Skip to main content
Glama
geosp
by geosp

get_single_web_page_content

Extract full text content from a specific web page URL for analysis or reference, with optional character limit control.

Instructions

Extract and return the full content from a single web page URL.

Use this when you have a specific URL and need the full text content for analysis or reference.

Args: url: The URL of the web page to extract content from max_content_length: Maximum characters for the extracted content (0 = no limit)

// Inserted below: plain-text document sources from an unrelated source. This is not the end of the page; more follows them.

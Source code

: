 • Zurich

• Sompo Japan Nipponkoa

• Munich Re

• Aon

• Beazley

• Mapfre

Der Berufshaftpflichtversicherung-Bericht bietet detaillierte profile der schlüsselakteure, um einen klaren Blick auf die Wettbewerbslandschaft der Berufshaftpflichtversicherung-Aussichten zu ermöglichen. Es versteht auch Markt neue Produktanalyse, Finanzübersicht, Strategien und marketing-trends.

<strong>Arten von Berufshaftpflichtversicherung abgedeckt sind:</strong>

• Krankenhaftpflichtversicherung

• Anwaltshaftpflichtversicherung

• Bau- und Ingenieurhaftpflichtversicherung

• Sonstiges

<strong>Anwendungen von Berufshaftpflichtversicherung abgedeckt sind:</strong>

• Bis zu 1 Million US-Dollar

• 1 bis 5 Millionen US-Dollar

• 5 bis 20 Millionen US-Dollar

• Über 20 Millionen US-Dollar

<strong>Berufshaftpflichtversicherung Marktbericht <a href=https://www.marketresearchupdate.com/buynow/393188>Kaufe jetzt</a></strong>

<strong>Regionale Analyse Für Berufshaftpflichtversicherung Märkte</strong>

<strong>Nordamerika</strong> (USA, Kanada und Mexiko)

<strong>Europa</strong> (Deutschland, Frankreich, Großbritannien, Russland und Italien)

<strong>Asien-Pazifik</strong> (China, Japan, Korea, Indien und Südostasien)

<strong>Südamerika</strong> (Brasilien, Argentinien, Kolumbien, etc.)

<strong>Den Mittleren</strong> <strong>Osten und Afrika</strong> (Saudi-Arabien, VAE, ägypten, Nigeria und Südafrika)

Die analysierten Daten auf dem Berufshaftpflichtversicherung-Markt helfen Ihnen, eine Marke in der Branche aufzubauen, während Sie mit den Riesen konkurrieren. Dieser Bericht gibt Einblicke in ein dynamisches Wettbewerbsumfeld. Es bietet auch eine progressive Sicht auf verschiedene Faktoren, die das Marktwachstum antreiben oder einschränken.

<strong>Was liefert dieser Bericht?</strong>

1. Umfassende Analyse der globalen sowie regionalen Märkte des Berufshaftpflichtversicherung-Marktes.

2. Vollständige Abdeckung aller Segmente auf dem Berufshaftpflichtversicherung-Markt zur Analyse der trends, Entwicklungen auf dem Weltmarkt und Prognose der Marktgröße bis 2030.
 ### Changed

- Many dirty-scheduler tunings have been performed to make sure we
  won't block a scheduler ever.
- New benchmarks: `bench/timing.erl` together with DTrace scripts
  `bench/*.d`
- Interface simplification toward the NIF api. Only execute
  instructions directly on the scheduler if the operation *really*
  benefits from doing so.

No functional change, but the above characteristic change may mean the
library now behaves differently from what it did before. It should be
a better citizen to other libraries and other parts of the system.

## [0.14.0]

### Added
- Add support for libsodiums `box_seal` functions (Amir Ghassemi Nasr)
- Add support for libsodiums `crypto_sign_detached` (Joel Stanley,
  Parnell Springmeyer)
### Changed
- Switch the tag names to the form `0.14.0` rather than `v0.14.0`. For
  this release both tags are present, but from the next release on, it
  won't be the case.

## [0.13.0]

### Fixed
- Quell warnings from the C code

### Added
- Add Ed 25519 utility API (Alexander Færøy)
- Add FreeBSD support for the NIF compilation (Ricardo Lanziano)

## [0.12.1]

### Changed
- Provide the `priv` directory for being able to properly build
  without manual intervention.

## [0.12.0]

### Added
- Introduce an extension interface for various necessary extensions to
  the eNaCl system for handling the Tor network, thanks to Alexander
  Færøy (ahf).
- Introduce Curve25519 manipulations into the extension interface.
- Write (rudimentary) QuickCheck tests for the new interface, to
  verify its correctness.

Returns: Formatted text containing the extracted page content with word count

Parameter Usage Guidelines

url (required)

  • Must be a valid HTTP or HTTPS URL

  • Include the full URL with protocol (http:// or https://)

  • Examples:

    • "https://example.com/article"

    • "https://docs.python.org/3/library/asyncio.html"

    • "https://github.com/user/repo/blob/main/README.md"

max_content_length (optional, default unlimited)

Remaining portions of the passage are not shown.